Language, linguistics and travel. A blog that tries to bring them all together.

Saturday, February 25, 2006

Burmese Daze

Burma, now renamed Myanmar, is in a sorry state. By rights it should be one of the richest countries in the region. It isn't. The military junta that has ruled it with an iron fist for the last forty odd years doesn't want to give up one iota of power. The tragedy the Burmese people have to live with is the knowledge that opposition leader and Nobel Peace Prize winner Aung San Suu Kyi legitimately won the last election and has been denied her rightful position by the thugs heading the military. They have her under house arrest and would have her killed if they thought they could get away with it. The Burmese people know the election was stolen from them. One day soon the ubiquitous mutterings on the street will turn into cries for justice once again; I only hope a bloodbath won't ensue.

Yeah. I was deeply touched by Burma and the Burmese people.

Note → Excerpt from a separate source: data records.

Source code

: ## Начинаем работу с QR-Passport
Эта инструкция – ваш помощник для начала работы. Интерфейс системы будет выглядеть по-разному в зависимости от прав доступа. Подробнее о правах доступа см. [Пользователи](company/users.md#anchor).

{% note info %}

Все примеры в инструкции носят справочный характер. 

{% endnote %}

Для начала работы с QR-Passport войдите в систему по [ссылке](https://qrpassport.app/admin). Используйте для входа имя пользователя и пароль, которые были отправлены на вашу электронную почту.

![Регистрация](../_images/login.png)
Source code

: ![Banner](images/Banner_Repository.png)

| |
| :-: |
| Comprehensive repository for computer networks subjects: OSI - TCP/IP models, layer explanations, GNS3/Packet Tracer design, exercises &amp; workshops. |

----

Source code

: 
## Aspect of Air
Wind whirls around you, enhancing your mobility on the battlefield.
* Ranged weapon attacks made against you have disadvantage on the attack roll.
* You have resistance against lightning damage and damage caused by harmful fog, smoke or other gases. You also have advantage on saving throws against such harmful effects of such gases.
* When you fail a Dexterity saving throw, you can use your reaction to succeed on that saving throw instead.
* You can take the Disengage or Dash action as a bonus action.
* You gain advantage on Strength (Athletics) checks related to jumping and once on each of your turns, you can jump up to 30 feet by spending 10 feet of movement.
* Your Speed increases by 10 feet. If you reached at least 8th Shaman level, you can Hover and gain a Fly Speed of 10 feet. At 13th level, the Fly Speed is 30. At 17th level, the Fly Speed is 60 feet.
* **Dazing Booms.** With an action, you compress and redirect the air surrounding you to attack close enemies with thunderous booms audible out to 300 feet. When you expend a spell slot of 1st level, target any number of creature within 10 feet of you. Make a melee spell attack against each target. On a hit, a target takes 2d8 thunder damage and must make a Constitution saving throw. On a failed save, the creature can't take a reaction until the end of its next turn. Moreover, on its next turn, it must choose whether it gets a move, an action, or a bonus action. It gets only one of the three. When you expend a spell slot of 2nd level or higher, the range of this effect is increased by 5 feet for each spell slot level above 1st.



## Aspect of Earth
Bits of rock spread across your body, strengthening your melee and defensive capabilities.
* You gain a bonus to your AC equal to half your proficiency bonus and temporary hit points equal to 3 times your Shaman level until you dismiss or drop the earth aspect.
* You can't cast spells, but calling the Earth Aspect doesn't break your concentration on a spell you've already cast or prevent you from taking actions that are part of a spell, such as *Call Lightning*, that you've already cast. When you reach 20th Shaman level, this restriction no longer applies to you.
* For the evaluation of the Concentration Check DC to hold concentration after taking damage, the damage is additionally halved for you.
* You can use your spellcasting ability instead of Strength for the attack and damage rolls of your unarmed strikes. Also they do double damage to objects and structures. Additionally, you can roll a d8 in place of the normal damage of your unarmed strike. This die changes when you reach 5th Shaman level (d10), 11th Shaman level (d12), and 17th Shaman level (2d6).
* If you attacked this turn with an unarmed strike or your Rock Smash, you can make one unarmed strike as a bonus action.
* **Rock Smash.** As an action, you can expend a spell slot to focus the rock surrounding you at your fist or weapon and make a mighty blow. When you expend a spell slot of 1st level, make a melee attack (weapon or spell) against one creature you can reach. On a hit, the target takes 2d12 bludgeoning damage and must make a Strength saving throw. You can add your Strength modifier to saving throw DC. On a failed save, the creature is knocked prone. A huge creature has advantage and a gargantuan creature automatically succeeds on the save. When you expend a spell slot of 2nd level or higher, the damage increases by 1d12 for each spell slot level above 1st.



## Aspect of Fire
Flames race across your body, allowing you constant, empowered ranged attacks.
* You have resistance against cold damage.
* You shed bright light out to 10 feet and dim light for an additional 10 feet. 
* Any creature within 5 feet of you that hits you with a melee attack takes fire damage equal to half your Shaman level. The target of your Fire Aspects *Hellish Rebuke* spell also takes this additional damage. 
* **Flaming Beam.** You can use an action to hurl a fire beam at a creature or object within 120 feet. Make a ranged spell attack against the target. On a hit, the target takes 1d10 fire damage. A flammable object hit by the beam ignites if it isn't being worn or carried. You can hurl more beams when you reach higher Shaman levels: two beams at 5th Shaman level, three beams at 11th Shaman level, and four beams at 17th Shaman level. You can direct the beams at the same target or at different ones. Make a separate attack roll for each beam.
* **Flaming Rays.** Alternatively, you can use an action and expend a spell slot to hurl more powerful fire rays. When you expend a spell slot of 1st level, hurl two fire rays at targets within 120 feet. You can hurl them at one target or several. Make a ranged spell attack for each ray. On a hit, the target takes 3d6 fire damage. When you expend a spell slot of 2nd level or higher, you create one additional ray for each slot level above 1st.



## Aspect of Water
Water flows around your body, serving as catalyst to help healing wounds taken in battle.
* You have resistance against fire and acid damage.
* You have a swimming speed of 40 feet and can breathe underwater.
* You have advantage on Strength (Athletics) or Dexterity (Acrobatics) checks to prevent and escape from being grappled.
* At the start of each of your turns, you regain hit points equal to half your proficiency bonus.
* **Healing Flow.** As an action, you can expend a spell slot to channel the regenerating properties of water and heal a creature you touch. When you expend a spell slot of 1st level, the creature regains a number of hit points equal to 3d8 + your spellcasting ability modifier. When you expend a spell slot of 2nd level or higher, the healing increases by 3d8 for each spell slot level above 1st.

Burmese is not the world's easiest language. Syntactically its set up is very similar to Japanese, which is to say that damn near everything is backwards to the way we'd do it in English. Like most of the languages in the region, Burmese is tonal. Apparently tones didn't supply nearly enough difficulty, so the Burmese have seen fit to augment the pronunciation of their language through the use of short vowels, long vowels, glottal stops, final nasals, diphthongs and aspirated and unaspirated consonants. "What is an aspirated consonant?", you may well ask (let alone all those other terms). It's pretty simple; put your hand in front of your mouth and say the word "pot". When you said the "p" a slight burst of air hit your hand. This is the aspirated way of saying the "p". Now, with your hand still in front of your mouth, say "spot". When you said the "p" this time there was no burst of air. If you further examine this second "p" by saying "spot" again, you'll notice that it actually sounds more like a cross between a "b" and a "p". This is the unaspirated variety of the consonant. In Thai, Lao, Shan, Vietnamese, Khmer, Burmese and a slew of other languages this differentiation is really marked; begin a word with the wrong version of the "p" and you give that word an entirely different meaning.